Stored entries

■ ■ ■

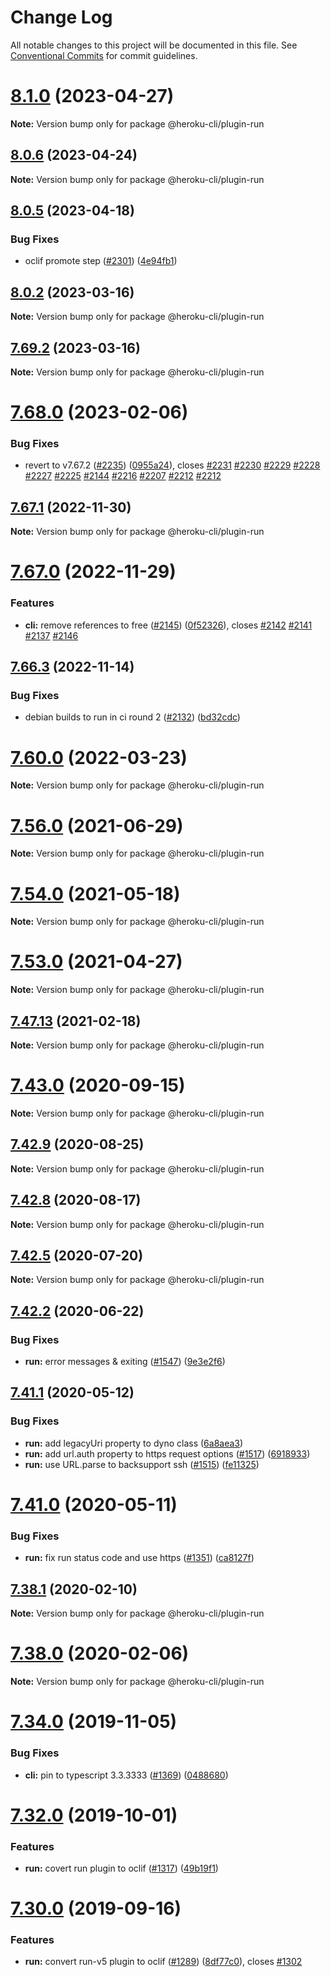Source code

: # Change Log

All notable changes to this project will be documented in this file.
See [Conventional Commits](https://conventionalcommits.org) for commit guidelines.

# [8.1.0](https://github.com/heroku/cli/compare/v8.0.6...v8.1.0) (2023-04-27)

**Note:** Version bump only for package @heroku-cli/plugin-run





## [8.0.6](https://github.com/heroku/cli/compare/v8.0.5...v8.0.6) (2023-04-24)

**Note:** Version bump only for package @heroku-cli/plugin-run





## [8.0.5](https://github.com/heroku/cli/compare/v8.0.4...v8.0.5) (2023-04-18)


### Bug Fixes

* oclif promote step ([#2301](https://github.com/heroku/cli/issues/2301)) ([4e94fb1](https://github.com/heroku/cli/commit/4e94fb1fdc1a591bd1b744e2da69c0e0df03ed6e))





## [8.0.2](https://github.com/heroku/cli/compare/v7.69.1...v8.0.2) (2023-03-16)

**Note:** Version bump only for package @heroku-cli/plugin-run





## [7.69.2](https://github.com/heroku/cli/compare/v7.69.1...v7.69.2) (2023-03-16)

**Note:** Version bump only for package @heroku-cli/plugin-run





# [7.68.0](https://github.com/heroku/cli/compare/v8.0.1...v7.68.0) (2023-02-06)


### Bug Fixes

* revert to v7.67.2 ([#2235](https://github.com/heroku/cli/issues/2235)) ([0955a24](https://github.com/heroku/cli/commit/0955a24d6aeafdec7211ffd6179f772560f35098)), closes [#2231](https://github.com/heroku/cli/issues/2231) [#2230](https://github.com/heroku/cli/issues/2230) [#2229](https://github.com/heroku/cli/issues/2229) [#2228](https://github.com/heroku/cli/issues/2228) [#2227](https://github.com/heroku/cli/issues/2227) [#2225](https://github.com/heroku/cli/issues/2225) [#2144](https://github.com/heroku/cli/issues/2144) [#2216](https://github.com/heroku/cli/issues/2216) [#2207](https://github.com/heroku/cli/issues/2207) [#2212](https://github.com/heroku/cli/issues/2212) [#2212](https://github.com/heroku/cli/issues/2212)





## [7.67.1](https://github.com/heroku/cli/compare/v7.67.0...v7.67.1) (2022-11-30)

**Note:** Version bump only for package @heroku-cli/plugin-run





# [7.67.0](https://github.com/heroku/cli/compare/v7.66.4...v7.67.0) (2022-11-29)


### Features

* **cli:** remove references to free ([#2145](https://github.com/heroku/cli/issues/2145)) ([0f52326](https://github.com/heroku/cli/commit/0f52326c087f470e41000d25a25b126294df866a)), closes [#2142](https://github.com/heroku/cli/issues/2142) [#2141](https://github.com/heroku/cli/issues/2141) [#2137](https://github.com/heroku/cli/issues/2137) [#2146](https://github.com/heroku/cli/issues/2146)





## [7.66.3](https://github.com/heroku/cli/compare/v7.66.2...v7.66.3) (2022-11-14)


### Bug Fixes

* debian builds to run in ci round 2 ([#2132](https://github.com/heroku/cli/issues/2132)) ([bd32cdc](https://github.com/heroku/cli/commit/bd32cdcee3a7a214b6aea6f309aae1a8ac2ae65e))





# [7.60.0](https://github.com/heroku/cli/compare/v7.59.1...v7.60.0) (2022-03-23)

**Note:** Version bump only for package @heroku-cli/plugin-run





# [7.56.0](https://github.com/heroku/cli/compare/v7.55.0...v7.56.0) (2021-06-29)

**Note:** Version bump only for package @heroku-cli/plugin-run





# [7.54.0](https://github.com/heroku/cli/compare/v7.47.10...v7.54.0) (2021-05-18)

**Note:** Version bump only for package @heroku-cli/plugin-run





# [7.53.0](https://github.com/heroku/cli/compare/v7.52.0...v7.53.0) (2021-04-27)

**Note:** Version bump only for package @heroku-cli/plugin-run





## [7.47.13](https://github.com/heroku/cli/compare/v7.47.12...v7.47.13) (2021-02-18)

**Note:** Version bump only for package @heroku-cli/plugin-run





# [7.43.0](https://github.com/heroku/cli/compare/v7.42.13...v7.43.0) (2020-09-15)

**Note:** Version bump only for package @heroku-cli/plugin-run





## [7.42.9](https://github.com/heroku/cli/compare/v7.42.8...v7.42.9) (2020-08-25)

**Note:** Version bump only for package @heroku-cli/plugin-run





## [7.42.8](https://github.com/heroku/cli/compare/v7.42.7...v7.42.8) (2020-08-17)

**Note:** Version bump only for package @heroku-cli/plugin-run





## [7.42.5](https://github.com/heroku/cli/compare/v7.42.4...v7.42.5) (2020-07-20)

**Note:** Version bump only for package @heroku-cli/plugin-run





## [7.42.2](https://github.com/heroku/cli/compare/v7.42.1...v7.42.2) (2020-06-22)


### Bug Fixes

* **run:** error messages & exiting ([#1547](https://github.com/heroku/cli/issues/1547)) ([9e3e2f6](https://github.com/heroku/cli/commit/9e3e2f60b16c5f710820e7860749f28d066ce9d0))





## [7.41.1](https://github.com/heroku/cli/compare/v7.41.0...v7.41.1) (2020-05-12)


### Bug Fixes

* **run:** add legacyUri property to dyno class ([6a8aea3](https://github.com/heroku/cli/commit/6a8aea399c0f4dd94dc0535453559bdba8426488))
* **run:** add url.auth property to https request options ([#1517](https://github.com/heroku/cli/issues/1517)) ([6918933](https://github.com/heroku/cli/commit/6918933867624760c6b10a9237528ae7b897844b))
* **run:** use URL.parse to backsupport ssh ([#1515](https://github.com/heroku/cli/issues/1515)) ([fe11325](https://github.com/heroku/cli/commit/fe113255a4f1b59bc27cef16dbe2ff4434f64237))





# [7.41.0](https://github.com/heroku/cli/compare/v7.40.0...v7.41.0) (2020-05-11)


### Bug Fixes

* **run:** fix run status code and use https ([#1351](https://github.com/heroku/cli/issues/1351)) ([ca8127f](https://github.com/heroku/cli/commit/ca8127fd5811d9f9c87aea891d33b36a6835a2ec))





## [7.38.1](https://github.com/heroku/cli/compare/v7.38.0...v7.38.1) (2020-02-10)

**Note:** Version bump only for package @heroku-cli/plugin-run





# [7.38.0](https://github.com/heroku/cli/compare/v7.37.0...v7.38.0) (2020-02-06)

**Note:** Version bump only for package @heroku-cli/plugin-run





# [7.34.0](https://github.com/heroku/cli/compare/v7.33.3...v7.34.0) (2019-11-05)


### Bug Fixes

* **cli:** pin to typescript 3.3.3333 ([#1369](https://github.com/heroku/cli/issues/1369)) ([0488680](https://github.com/heroku/cli/commit/0488680))





# [7.32.0](https://github.com/heroku/cli/compare/v7.31.2...v7.32.0) (2019-10-01)


### Features

* **run:** covert run plugin to oclif ([#1317](https://github.com/heroku/cli/issues/1317)) ([49b19f1](https://github.com/heroku/cli/commit/49b19f1))





# [7.30.0](https://github.com/heroku/cli/compare/v7.29.0...v7.30.0) (2019-09-16)


### Features

* **run:** convert run-v5 plugin to oclif ([#1289](https://github.com/heroku/cli/issues/1289)) ([8df77c0](https://github.com/heroku/cli/commit/8df77c0)), closes [#1302](https://github.com/heroku/cli/issues/1302)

■ ■ ■

AIM OF THE TASK:
If a line in the records includes "oclif", it counts toward the total; report that total by itself.

ANSWER TO THIS TASK:
3